The aggregated credentials and past and present affiliations that Preston et al. bring to the table lend credence and legitimacy to their recommendations. The initiatives they propose need doing – and with some urgency. It’s reassuring to know that those working this portfolio at the national level have developed this roadmap and are moving in this direction.
But here’s the thing. These thrusts will better equip our national security community (a small handful of Americans) to detect emerging threats early and identify a range of coping strategies at a high level. But by themselves they will not make our nation overall more secure. At best the United States might find itself on a treadmill, struggling to keep pace with sequential threats of likely growing complexity and import. What’s needed is a nation more resilient from the ground up.
That is where the rest of us come in – the vast majority of Americans outside the formal national security establishment.
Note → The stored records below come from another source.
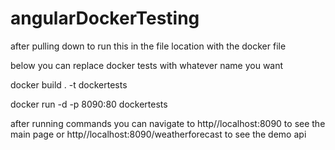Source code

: # angularDockerTesting

after pulling down to run this in the file location with the docker file

below you can replace docker tests with whatever name you want

docker build . -t dockertests 

docker run -d -p 8090:80 dockertests

after running commands you can navigate to http//localhost:8090 to see the main page or http//localhost:8090/weatherforecast to see the demo api
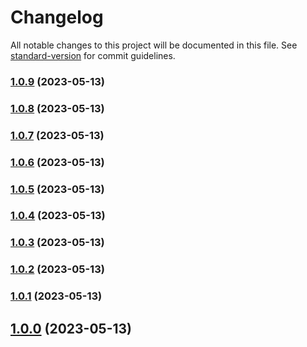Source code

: # Changelog

All notable changes to this project will be documented in this file. See [standard-version](https://github.com/conventional-changelog/standard-version) for commit guidelines.

### [1.0.9](https://github.com/neko2891/demo-project-for-conventional-changelog/compare/v1.0.8...v1.0.9) (2023-05-13)

### [1.0.8](https://github.com/neko2891/demo-project-for-conventional-changelog/compare/v1.0.7...v1.0.8) (2023-05-13)

### [1.0.7](https://github.com/neko2891/demo-project-for-conventional-changelog/compare/v1.0.6...v1.0.7) (2023-05-13)

### [1.0.6](https://github.com/neko2891/demo-project-for-conventional-changelog/compare/v1.0.5...v1.0.6) (2023-05-13)

### [1.0.5](https://github.com/neko2891/demo-project-for-conventional-changelog/compare/v1.0.4...v1.0.5) (2023-05-13)

### [1.0.4](https://github.com/neko2891/demo-project-for-conventional-changelog/compare/v1.0.3...v1.0.4) (2023-05-13)

### [1.0.3](https://github.com/neko2891/demo-project-for-conventional-changelog/compare/v1.0.2...v1.0.3) (2023-05-13)

### [1.0.2](https://github.com/neko2891/demo-project-for-conventional-changelog/compare/v1.0.1...v1.0.2) (2023-05-13)

### [1.0.1](https://github.com/neko2891/demo-project-for-conventional-changelog/compare/v1.0.0...v1.0.1) (2023-05-13)

## [1.0.0](https://github.com/neko2891/demo-project-for-conventional-changelog/compare/v1.0.10...v1.0.0) (2023-05-13)
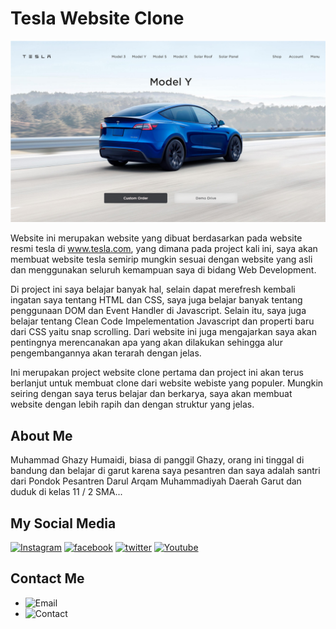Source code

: # Tesla Website Clone

![Website Tesla Clone Preview](assets/image/readme/tesla-clone-preview.png)

Website ini merupakan website yang dibuat berdasarkan pada website resmi tesla di www.tesla.com, yang dimana pada project kali ini, saya akan membuat website tesla semirip mungkin sesuai dengan website yang asli dan menggunakan seluruh kemampuan saya di bidang Web Development.

Di project ini saya belajar banyak hal, selain dapat merefresh kembali ingatan saya tentang HTML dan CSS, saya juga belajar banyak tentang penggunaan DOM dan Event Handler di Javascript. Selain itu, saya juga belajar tentang Clean Code Impelementation Javascript dan properti baru dari CSS yaitu snap scrolling. Dari website ini juga mengajarkan saya akan pentingnya merencanakan apa yang akan dilakukan sehingga alur pengembangannya akan terarah dengan jelas. 

Ini merupakan project website clone pertama dan project ini akan terus berlanjut untuk membuat clone dari website webiste yang populer. Mungkin seiring dengan saya terus belajar dan berkarya, saya akan membuat website dengan lebih rapih dan dengan struktur yang jelas.

## About Me
Muhammad Ghazy Humaidi, biasa di panggil Ghazy, orang ini tinggal di bandung dan belajar di garut karena saya pesantren dan saya adalah santri dari Pondok Pesantren Darul Arqam Muhammadiyah Daerah Garut dan duduk di kelas 11 / 2 SMA...

## My Social Media

[![Instagram](https://img.shields.io/badge/-INSTAGRAM-cd486b?style=for-the-badge&logo=instagram&logoColor=white)](https://instagram.com/ghazthiskc/)
[![facebook](https://img.shields.io/badge/-facebook-blue?style=for-the-badge&logo=facebook&logoColor=white)](https://www.facebook.com/ghazy.muhammad.5836)
[![twitter](https://img.shields.io/badge/-twitter-blue?style=for-the-badge&logo=twitter&logoColor=white)](https://twitter.com/GhazyHumaidi)
[![Youtube](https://img.shields.io/badge/-youtube-red?style=for-the-badge&logo=youtube&logoColor=white)](https://www.youtube.com/channel/UCMjvvnOagbQqOBmXljNjIFw)

## Contact Me
- ![Email](https://img.shields.io/badge/Email-muhammad.ghazy.hum@gmail.com-orange?style=flat-squarel&logoColor=white)
- ![Contact](https://img.shields.io/badge/Contact-+62--822--2344--2849-red?style=flat-squarel&logoColor=white)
Oversimplifying (and exaggerating) greatly, a nation’s security depends on its people’s will to fight and die for it. Despotic leaders attempt to achieve this through a climate of fear: pervasive surveillance; (conditional) rewards for loyalty; brutal repression of even the slightest resistance; spinning bits of the truth and strewing heaps of propaganda to mold thought.
Democracies attempt a seemingly more fragile path to the same end. They dare to hope that fairness and truth; generous amounts of transparency and openness; hearty dialog, even countenancing open disagreement; and the ultimate (occasionally endless, bordering-on-energy-sucking) search for compromise will prove addictive – and lead to national unity and allegiance. Almost seems a contradiction in terms, but democratic nations can find that kind of freedom priceless and the process of building unity exhilarating instead of exhausting. A nation placing big bets on such freedom and matching that with sustained investments in its young people (through K-12 public education that emphasizes critical thinking and civic and ethical responsibility) will find over time that national security becomes a more manageable concern.
Finally, we must remain mindful to the reality that true national security can’t be achieved in isolation by any single country, no matter how powerful. All nations must give balanced attention and priority to the security needs and interests of others. “America-first” approaches, whether overt or tacit, are likely to prove counterproductive. The path to national security for one can be achieved only as it grows more accessible to all.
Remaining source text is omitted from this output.